EXERCISE GOAL:
Search the records for the word "https" and report each line that has it.

SOURCE RECORDS:
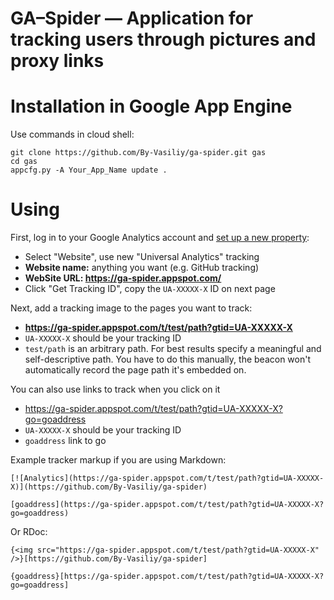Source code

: # GA–Spider — Application for tracking users through pictures and proxy links

# Installation in Google App Engine
Use commands in cloud shell:
```
git clone https://github.com/By-Vasiliy/ga-spider.git gas
cd gas
appcfg.py -A Your_App_Name update .
```

# Using
First, log in to your Google Analytics account and [set up a new property](https://support.google.com/analytics/answer/1042508?hl=en):

* Select "Website", use new "Universal Analytics" tracking
* **Website name:** anything you want (e.g. GitHub tracking)
* **WebSite URL: https://ga-spider.appspot.com/**
* Click "Get Tracking ID", copy the `UA-XXXXX-X` ID on next page

Next, add a tracking image to the pages you want to track:

* **https://ga-spider.appspot.com/t/test/path?gtid=UA-XXXXX-X**
* `UA-XXXXX-X` should be your tracking ID
* `test/path` is an arbitrary path. For best results specify a meaningful and self-descriptive path. You have to do this manually, the beacon won't automatically record the page path it's embedded on.

You can also use links to track when you click on it

* https://ga-spider.appspot.com/t/test/path?gtid=UA-XXXXX-X?go=goaddress
* `UA-XXXXX-X` should be your tracking ID
* `goaddress` link to go


Example tracker markup if you are using Markdown:

```
[![Analytics](https://ga-spider.appspot.com/t/test/path?gtid=UA-XXXXX-X)](https://github.com/By-Vasiliy/ga-spider)
```

```
[goaddress](https://ga-spider.appspot.com/t/test/path?gtid=UA-XXXXX-X?go=goaddress)
```

Or RDoc:

```
{<img src="https://ga-spider.appspot.com/t/test/path?gtid=UA-XXXXX-X" />}[https://github.com/By-Vasiliy/ga-spider]
```

```
{goaddress}[https://ga-spider.appspot.com/t/test/path?gtid=UA-XXXXX-X?go=goaddress]
```






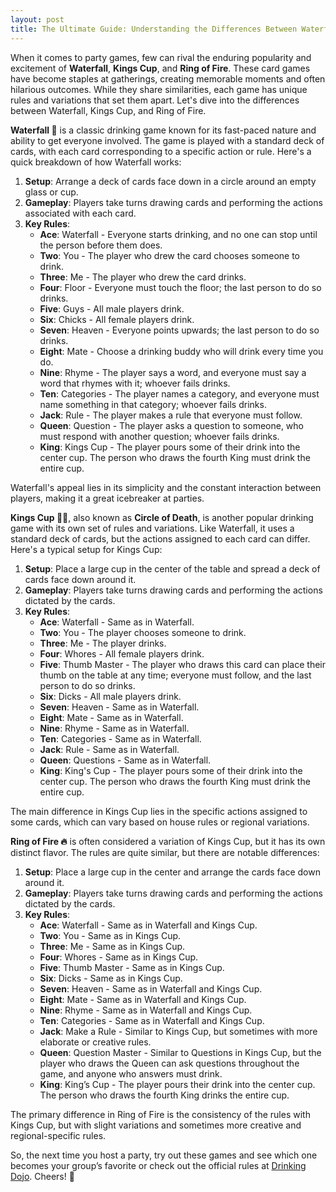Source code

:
 ```yaml
---
layout: post
title: The Ultimate Guide: Understanding the Differences Between Waterfall, Kings Cup, and Ring of Fire
---
```

When it comes to party games, few can rival the enduring popularity and excitement of **Waterfall**, **Kings Cup**, and **Ring of Fire**. These card games have become staples at gatherings, creating memorable moments and often hilarious outcomes. While they share similarities, each game has unique rules and variations that set them apart. Let's dive into the differences between Waterfall, Kings Cup, and Ring of Fire.

**Waterfall 🌊** is a classic drinking game known for its fast-paced nature and ability to get everyone involved. The game is played with a standard deck of cards, with each card corresponding to a specific action or rule. Here's a quick breakdown of how Waterfall works:

1.  **Setup**: Arrange a deck of cards face down in a circle around an empty glass or cup.
2.  **Gameplay**: Players take turns drawing cards and performing the actions associated with each card.
3.  **Key Rules**:
    -   **Ace**: Waterfall - Everyone starts drinking, and no one can stop until the person before them does.
    -   **Two**: You - The player who drew the card chooses someone to drink.
    -   **Three**: Me - The player who drew the card drinks.
    -   **Four**: Floor - Everyone must touch the floor; the last person to do so drinks.
    -   **Five**: Guys - All male players drink.
    -   **Six**: Chicks - All female players drink.
    -   **Seven**: Heaven - Everyone points upwards; the last person to do so drinks.
    -   **Eight**: Mate - Choose a drinking buddy who will drink every time you do.
    -   **Nine**: Rhyme - The player says a word, and everyone must say a word that rhymes with it; whoever fails drinks.
    -   **Ten**: Categories - The player names a category, and everyone must name something in that category; whoever fails drinks.
    -   **Jack**: Rule - The player makes a rule that everyone must follow.
    -   **Queen**: Question - The player asks a question to someone, who must respond with another question; whoever fails drinks.
    -   **King**: Kings Cup - The player pours some of their drink into the center cup. The person who draws the fourth King must drink the entire cup.

Waterfall's appeal lies in its simplicity and the constant interaction between players, making it a great icebreaker at parties.

**Kings Cup 👑🍺**, also known as **Circle of Death**, is another popular drinking game with its own set of rules and variations. Like Waterfall, it uses a standard deck of cards, but the actions assigned to each card can differ. Here's a typical setup for Kings Cup:

1.  **Setup**: Place a large cup in the center of the table and spread a deck of cards face down around it.
2.  **Gameplay**: Players take turns drawing cards and performing the actions dictated by the cards.
3.  **Key Rules**:
    -   **Ace**: Waterfall - Same as in Waterfall.
    -   **Two**: You - The player chooses someone to drink.
    -   **Three**: Me - The player drinks.
    -   **Four**: Whores - All female players drink.
    -   **Five**: Thumb Master - The player who draws this card can place their thumb on the table at any time; everyone must follow, and the last person to do so drinks.
    -   **Six**: Dicks - All male players drink.
    -   **Seven**: Heaven - Same as in Waterfall.
    -   **Eight**: Mate - Same as in Waterfall.
    -   **Nine**: Rhyme - Same as in Waterfall.
    -   **Ten**: Categories - Same as in Waterfall.
    -   **Jack**: Rule - Same as in Waterfall.
    -   **Queen**: Questions - Same as in Waterfall.
    -   **King**: King's Cup - The player pours some of their drink into the center cup. The person who draws the fourth King must drink the entire cup.

The main difference in Kings Cup lies in the specific actions assigned to some cards, which can vary based on house rules or regional variations.

**Ring of Fire 🔥** is often considered a variation of Kings Cup, but it has its own distinct flavor. The rules are quite similar, but there are notable differences:

1.  **Setup**: Place a large cup in the center and arrange the cards face down around it.
2.  **Gameplay**: Players take turns drawing cards and performing the actions dictated by the cards.
3.  **Key Rules**:
    -   **Ace**: Waterfall - Same as in Waterfall and Kings Cup.
    -   **Two**: You - Same as in Kings Cup.
    -   **Three**: Me - Same as in Kings Cup.
    -   **Four**: Whores - Same as in Kings Cup.
    -   **Five**: Thumb Master - Same as in Kings Cup.
    -   **Six**: Dicks - Same as in Kings Cup.
    -   **Seven**: Heaven - Same as in Waterfall and Kings Cup.
    -   **Eight**: Mate - Same as in Waterfall and Kings Cup.
    -   **Nine**: Rhyme - Same as in Waterfall and Kings Cup.
    -   **Ten**: Categories - Same as in Waterfall and Kings Cup.
    -   **Jack**: Make a Rule - Similar to Kings Cup, but sometimes with more elaborate or creative rules.
    -   **Queen**: Question Master - Similar to Questions in Kings Cup, but the player who draws the Queen can ask questions throughout the game, and anyone who answers must drink.
    -   **King**: King’s Cup - The player pours their drink into the center cup. The person who draws the fourth King drinks the entire cup.

The primary difference in Ring of Fire is the consistency of the rules with Kings Cup, but with slight variations and sometimes more creative and regional-specific rules.

So, the next time you host a party, try out these games and see which one becomes your group’s favorite or check out the official rules at [Drinking Dojo](https://drinkingdojo.com/articles/waterfall). Cheers! 🍻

ANSWER SECTION:
git clone https://github.com/By-Vasiliy/ga-spider.git gas
First, log in to your Google Analytics account and [set up a new property](https://support.google.com/analytics/answer/1042508?hl=en):
* **WebSite URL: https://ga-spider.appspot.com/**
* **https://ga-spider.appspot.com/t/test/path?gtid=UA-XXXXX-X**
* https://ga-spider.appspot.com/t/test/path?gtid=UA-XXXXX-X?go=goaddress
[![Analytics](https://ga-spider.appspot.com/t/test/path?gtid=UA-XXXXX-X)](https://github.com/By-Vasiliy/ga-spider)
[goaddress](https://ga-spider.appspot.com/t/test/path?gtid=UA-XXXXX-X?go=goaddress)
{<img src="https://ga-spider.appspot.com/t/test/path?gtid=UA-XXXXX-X" />}[https://github.com/By-Vasiliy/ga-spider]
{goaddress}[https://ga-spider.appspot.com/t/test/path?gtid=UA-XXXXX-X?go=goaddress]
So, the next time you host a party, try out these games and see which one becomes your group’s favorite or check out the official rules at [Drinking Dojo](https://drinkingdojo.com/articles/waterfall). Cheers! 🍻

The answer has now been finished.